Ana Marta chama atenção para o fato de que o hospício não é uma edificação solitária. Ele se estruturou ao longo dos séculos em sintonia com outros aparelhos ideológicos, decisivos no arranjo dos tijolos da montagem social que fez do hospício um dos pilares da sociedade de controle. Entre eles a escola, o judiciário e a polícia.
Para a psicanalista, fechar hospícios não garante viver numa sociedade sem manicômios se não houver substituição do modelo manicomial. Este mantém-se intacto mesmo quando há modernização dos instrumentos tecnológicos e dos espaços físicos destinados aos loucos.

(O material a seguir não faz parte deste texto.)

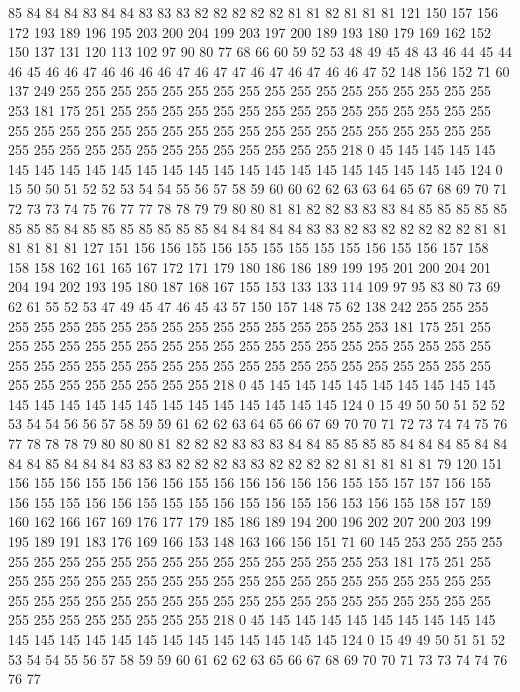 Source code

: 85 84 84 84 83 84 84 83 83 83 82 82 82 82 82 81 81 82 81 81
81 121 150 157 156 172 193 189 196 195 203 200 204 199 203 197 200 189 193 180
179 169 162 152 150 137 131 120 113 102 97 90 80 77 68 66 60 59 52 53
48 49 45 48 43 46 44 45 44 46 45 46 46 47 46 46 46 46 47 46
47 47 46 47 46 47 46 46 47 52 148 156 152 71 60 137 249 255 255 255
255 255 255 255 255 255 255 255 255 255 255 255 255 255 253 181 175 251 255 255
255 255 255 255 255 255 255 255 255 255 255 255 255 255 255 255 255 255 255 255
255 255 255 255 255 255 255 255 255 255 255 255 255 255 255 255 255 255 255 255
255 255 255 255 255 218 0 45 145 145 145 145 145 145 145 145 145 145 145 145
145 145 145 145 145 145 145 145 145 145 124 0 15 50 50 51 52 52 53 54
54 55 56 57 58 59 60 60 62 62 63 63 64 65 67 68 69 70 71 72
73 73 74 75 76 77 77 78 78 79 79 80 80 81 81 82 82 83 83 83
84 85 85 85 85 85 85 85 85 84 85 85 85 85 85 85 85 84 84 84
84 84 83 83 82 83 82 82 82 82 82 81 81 81 81 81 81 127 151 156
156 155 156 155 155 155 155 155 156 155 156 157 158 158 158 162 161 165 167 172
171 179 180 186 186 189 199 195 201 200 204 201 204 194 202 193 195 180 187 168
167 155 153 133 133 114 109 97 95 83 80 73 69 62 61 55 52 53 47 49
45 47 46 45 43 57 150 157 148 75 62 138 242 255 255 255 255 255 255 255
255 255 255 255 255 255 255 255 255 255 253 181 175 251 255 255 255 255 255 255
255 255 255 255 255 255 255 255 255 255 255 255 255 255 255 255 255 255 255 255
255 255 255 255 255 255 255 255 255 255 255 255 255 255 255 255 255 255 255 255
255 218 0 45 145 145 145 145 145 145 145 145 145 145 145 145 145 145 145 145
145 145 145 145 145 145 124 0 15 49 50 50 51 52 52 53 54 54 56 56
57 58 59 59 61 62 62 63 64 65 66 67 69 70 70 71 72 73 74 74
75 76 77 78 78 78 79 80 80 80 81 82 82 82 83 83 83 84 84 85
85 85 85 84 84 84 85 84 84 84 84 85 84 84 84 83 83 83 82 82
82 83 83 82 82 82 82 81 81 81 81 81 79 120 151 156 155 156 155 156
156 156 155 156 156 156 156 156 155 155 157 157 156 155 156 155 155 156 156 155
155 155 156 155 156 155 156 153 156 155 158 157 159 160 162 166 167 169 176 177
179 185 186 189 194 200 196 202 207 200 203 199 195 189 191 183 176 169 166 153
148 163 166 156 151 71 60 145 253 255 255 255 255 255 255 255 255 255 255 255
255 255 255 255 255 255 253 181 175 251 255 255 255 255 255 255 255 255 255 255
255 255 255 255 255 255 255 255 255 255 255 255 255 255 255 255 255 255 255 255
255 255 255 255 255 255 255 255 255 255 255 255 255 255 255 255 255 218 0 45
145 145 145 145 145 145 145 145 145 145 145 145 145 145 145 145 145 145 145 145
145 145 124 0 15 49 49 50 51 51 52 53 54 54 55 56 57 58 59 59
60 61 62 62 63 65 66 67 68 69 70 70 71 73 73 74 74 76 76 77
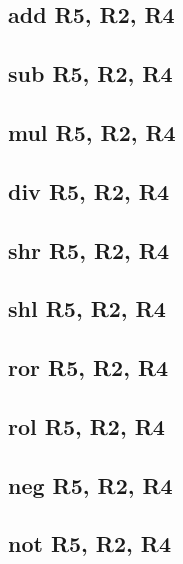 \documentclass{article}
\begin{document}
    \subsection{add R5, R2, R4} \label{ADD}
        
    \subsection{sub R5, R2, R4} \label{SUB}
        
    \subsection{mul R5, R2, R4} \label{MUL}
        
    \subsection{div R5, R2, R4} \label{DIV}
        
    \subsection{shr R5, R2, R4} \label{SHR}
        
    \subsection{shl R5, R2, R4} \label{SHL}
        
    \subsection{ror R5, R2, R4} \label{ROR}
        
    \subsection{rol R5, R2, R4} \label{ROL}
        
    \subsection{neg R5, R2, R4} \label{NEG}
        
    \subsection{not R5, R2, R4} \label{NOT}
        
\end{document}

Não há saída sem o rompimento radical com o modo de olhar instituído no modelo manicomial. Eis o desafio posto para a psiquiatria contemporânea, em tempos de luta por uma sociedade sem manicômios. Antes, porém, uma advertência.
Na raiz da questão do aprimoramento ou da extinção do manicômio está o saber psiquiátrico. Conhecer o modo como foi construído o saber sobre o louco é fundamental nesse debate.
Manaus, Junho de 2010.
Rogelio Casado , especialista em Saúde Mental
Pro-Reitor de Extensão e Assuntos Comunitários da UEA
Nota do blog: Artigo publicado no jornal Amazonas em Tempo, no caderno Saúde & Bem Estar.
Um comentário:
Acredito que a gênese da inclusão social são os CAPS 3 e os Centros de Convivência. A partir desses aparelhos da saúde e com a lógica intersetorial a construção vai ser infinita. Ainda somos desbravadores. Acredito que dentro de uns 50 anos vai estar bem melhor.